__WHAT YOU ARE ASKED TO DO__
Nothing but an exact copy of the records is expected here.

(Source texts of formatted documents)
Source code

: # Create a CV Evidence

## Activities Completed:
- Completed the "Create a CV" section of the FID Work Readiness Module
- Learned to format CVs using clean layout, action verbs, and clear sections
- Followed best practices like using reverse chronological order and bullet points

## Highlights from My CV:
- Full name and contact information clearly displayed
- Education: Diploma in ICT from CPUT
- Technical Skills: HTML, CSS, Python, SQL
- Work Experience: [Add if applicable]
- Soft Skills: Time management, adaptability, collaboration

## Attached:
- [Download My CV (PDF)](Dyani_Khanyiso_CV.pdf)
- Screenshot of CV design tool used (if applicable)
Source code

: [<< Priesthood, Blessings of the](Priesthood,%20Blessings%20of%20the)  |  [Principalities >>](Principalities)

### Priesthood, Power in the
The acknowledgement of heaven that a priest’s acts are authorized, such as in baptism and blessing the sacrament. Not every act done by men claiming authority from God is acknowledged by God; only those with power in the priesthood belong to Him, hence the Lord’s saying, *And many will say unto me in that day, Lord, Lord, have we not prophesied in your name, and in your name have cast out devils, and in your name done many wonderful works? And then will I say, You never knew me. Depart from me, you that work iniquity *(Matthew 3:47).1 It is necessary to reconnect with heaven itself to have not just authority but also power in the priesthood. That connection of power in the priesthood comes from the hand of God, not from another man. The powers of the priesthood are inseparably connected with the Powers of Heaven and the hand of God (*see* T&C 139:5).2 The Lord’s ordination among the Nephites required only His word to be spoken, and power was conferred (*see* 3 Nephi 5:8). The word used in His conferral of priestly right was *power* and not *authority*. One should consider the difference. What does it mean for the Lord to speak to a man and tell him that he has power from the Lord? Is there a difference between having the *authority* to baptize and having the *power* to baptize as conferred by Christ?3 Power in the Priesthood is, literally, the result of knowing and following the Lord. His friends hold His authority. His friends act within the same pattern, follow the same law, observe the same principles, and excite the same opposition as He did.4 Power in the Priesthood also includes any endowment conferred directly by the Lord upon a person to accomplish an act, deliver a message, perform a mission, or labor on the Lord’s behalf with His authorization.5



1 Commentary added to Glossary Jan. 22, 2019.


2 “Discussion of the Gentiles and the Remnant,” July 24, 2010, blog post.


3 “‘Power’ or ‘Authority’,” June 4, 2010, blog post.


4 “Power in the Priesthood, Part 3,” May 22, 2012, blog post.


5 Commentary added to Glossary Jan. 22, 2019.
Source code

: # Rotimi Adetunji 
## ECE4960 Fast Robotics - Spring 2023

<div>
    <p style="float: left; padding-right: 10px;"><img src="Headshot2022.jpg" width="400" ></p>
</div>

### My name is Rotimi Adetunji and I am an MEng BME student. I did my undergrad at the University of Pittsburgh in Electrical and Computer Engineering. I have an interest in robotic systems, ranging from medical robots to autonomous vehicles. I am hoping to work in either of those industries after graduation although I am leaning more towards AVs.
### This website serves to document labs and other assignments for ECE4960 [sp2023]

__RESPONSE AREA__
Source code

: # Create a CV Evidence

## Activities Completed:
- Completed the "Create a CV" section of the FID Work Readiness Module
- Learned to format CVs using clean layout, action verbs, and clear sections
- Followed best practices like using reverse chronological order and bullet points

## Highlights from My CV:
- Full name and contact information clearly displayed
- Education: Diploma in ICT from CPUT
- Technical Skills: HTML, CSS, Python, SQL
- Work Experience: [Add if applicable]
- Soft Skills: Time management, adaptability, collaboration

## Attached:
- [Download My CV (PDF)](Dyani_Khanyiso_CV.pdf)
- Screenshot of CV design tool used (if applicable)
Source code

: [<< Priesthood, Blessings of the](Priesthood,%20Blessings%20of%20the)  |  [Principalities >>](Principalities)

### Priesthood, Power in the
The acknowledgement of heaven that a priest’s acts are authorized, such as in baptism and blessing the sacrament. Not every act done by men claiming authority from God is acknowledged by God; only those with power in the priesthood belong to Him, hence the Lord’s saying, *And many will say unto me in that day, Lord, Lord, have we not prophesied in your name, and in your name have cast out devils, and in your name done many wonderful works? And then will I say, You never knew me. Depart from me, you that work iniquity *(Matthew 3:47).1 It is necessary to reconnect with heaven itself to have not just authority but also power in the priesthood. That connection of power in the priesthood comes from the hand of God, not from another man. The powers of the priesthood are inseparably connected with the Powers of Heaven and the hand of God (*see* T&C 139:5).2 The Lord’s ordination among the Nephites required only His word to be spoken, and power was conferred (*see* 3 Nephi 5:8). The word used in His conferral of priestly right was *power* and not *authority*. One should consider the difference. What does it mean for the Lord to speak to a man and tell him that he has power from the Lord? Is there a difference between having the *authority* to baptize and having the *power* to baptize as conferred by Christ?3 Power in the Priesthood is, literally, the result of knowing and following the Lord. His friends hold His authority. His friends act within the same pattern, follow the same law, observe the same principles, and excite the same opposition as He did.4 Power in the Priesthood also includes any endowment conferred directly by the Lord upon a person to accomplish an act, deliver a message, perform a mission, or labor on the Lord’s behalf with His authorization.5



1 Commentary added to Glossary Jan. 22, 2019.


2 “Discussion of the Gentiles and the Remnant,” July 24, 2010, blog post.


3 “‘Power’ or ‘Authority’,” June 4, 2010, blog post.


4 “Power in the Priesthood, Part 3,” May 22, 2012, blog post.


5 Commentary added to Glossary Jan. 22, 2019.
Source code

: # Rotimi Adetunji 
## ECE4960 Fast Robotics - Spring 2023

<div>
    <p style="float: left; padding-right: 10px;"><img src="Headshot2022.jpg" width="400" ></p>
</div>

### My name is Rotimi Adetunji and I am an MEng BME student. I did my undergrad at the University of Pittsburgh in Electrical and Computer Engineering. I have an interest in robotic systems, ranging from medical robots to autonomous vehicles. I am hoping to work in either of those industries after graduation although I am leaning more towards AVs.
### This website serves to document labs and other assignments for ECE4960 [sp2023]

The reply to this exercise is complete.